Bandung, Faktaindonesianews.com – Pemerintah Kota (Pemkot) Bandung tengah mempersiapkan rotasi, mutasi, dan promosi jabatan untuk mengisi kekosongan di berbagai posisi strategis, mulai dari kepala dinas hingga lurah.
Proses tersebut kini digodok oleh Badan Kepegawaian dan Pengembangan Sumber Daya Manusia (BKPSDM) agar sesuai dengan kebutuhan organisasi.
Wali Kota Bandung Muhammad Farhan mengungkapkan bahwa saat ini BKPSDM tengah bekerja keras untuk menyusun data dan jadwal pelaksanaan. “Sedang masa proses, Pak Adi (Kepala BKPSDM Kota Bandung) sekarang ini lagi kerja keras. Jadi nanti akan ada beberapa gelombang,” ujar Farhan, Minggu (8/6/2025).
Pada gelombang pertama, rotasi dan mutasi akan dilakukan di 15 organisasi perangkat daerah (OPD). Gelombang kedua mencakup 5 hingga 6 OPD, sebelum dilanjutkan ke level kewilayahan, seperti lurah dan camat.

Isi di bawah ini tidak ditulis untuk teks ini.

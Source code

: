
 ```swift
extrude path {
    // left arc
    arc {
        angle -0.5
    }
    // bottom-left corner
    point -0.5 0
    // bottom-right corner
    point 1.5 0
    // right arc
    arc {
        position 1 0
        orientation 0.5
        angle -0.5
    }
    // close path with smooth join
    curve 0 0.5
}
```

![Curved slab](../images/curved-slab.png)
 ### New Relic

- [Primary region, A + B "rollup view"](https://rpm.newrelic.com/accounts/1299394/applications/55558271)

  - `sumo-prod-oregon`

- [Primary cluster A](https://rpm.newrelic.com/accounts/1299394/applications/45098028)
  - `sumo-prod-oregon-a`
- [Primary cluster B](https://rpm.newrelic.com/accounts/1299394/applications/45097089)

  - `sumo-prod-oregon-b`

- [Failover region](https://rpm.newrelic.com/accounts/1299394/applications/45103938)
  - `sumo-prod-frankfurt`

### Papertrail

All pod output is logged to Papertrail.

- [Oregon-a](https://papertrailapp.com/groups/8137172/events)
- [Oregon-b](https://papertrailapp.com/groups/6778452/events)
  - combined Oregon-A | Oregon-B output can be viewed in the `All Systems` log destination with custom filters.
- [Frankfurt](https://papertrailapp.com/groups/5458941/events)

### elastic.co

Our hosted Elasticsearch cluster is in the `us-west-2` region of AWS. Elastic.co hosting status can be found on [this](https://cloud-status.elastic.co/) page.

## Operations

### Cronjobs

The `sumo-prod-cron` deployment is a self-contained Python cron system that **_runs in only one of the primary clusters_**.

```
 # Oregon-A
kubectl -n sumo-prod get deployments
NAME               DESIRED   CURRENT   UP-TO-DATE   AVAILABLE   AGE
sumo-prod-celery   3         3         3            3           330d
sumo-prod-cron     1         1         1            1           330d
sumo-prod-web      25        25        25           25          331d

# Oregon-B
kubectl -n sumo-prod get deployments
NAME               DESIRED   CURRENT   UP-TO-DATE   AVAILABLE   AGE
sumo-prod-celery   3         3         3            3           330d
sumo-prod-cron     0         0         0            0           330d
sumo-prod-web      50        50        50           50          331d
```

“Gelombang kedua ada 5 atau 6, saya lupa, selanjutnya kewilayahan. Sedangkan untuk jabatan dari kabid sampai staf itu sudah rutin terjadi,” kata Farhan.
Ia menegaskan bahwa seluruh proses akan menggunakan sistem meritokrasi, yakni manajemen berbasis kompetensi, kinerja, dan kualifikasi. “Iya meritokrasi semuanya. Alhamdulillah karena skor meritokrasi kita sudah sangat tinggi,” jelasnya.
Kekosongan jabatan di berbagai OPD, terutama kepala dinas dan kepala bidang, kini masih diisi oleh pejabat Pelaksana Tugas (Plt). Farhan pun tak menutup kemungkinan bahwa penunjukan Plt akan tetap dilakukan untuk mengisi posisi sementara selama proses administrasi berlangsung.
“Selalu ada Plt, karena kadang-kadang Kadis A dimutasi ke Kadis B, lalu Kadis B-nya pensiun. Nah, untuk mengisi pengganti Kadis A itu butuh waktu, prosesnya lama. Jadi sementara diisi oleh Plt,” ujarnya.
Rotasi dan mutasi besar-besaran di tubuh ASN Pemkot Bandung menjadi langkah strategis untuk meningkatkan efektivitas birokrasi. Dengan pendekatan berbasis meritokrasi, Pemkot berharap bisa menempatkan aparatur terbaik di posisi yang tepat.
Perubahan ini menjadi bagian penting dalam upaya meningkatkan kualitas pelayanan publik di Kota Bandung.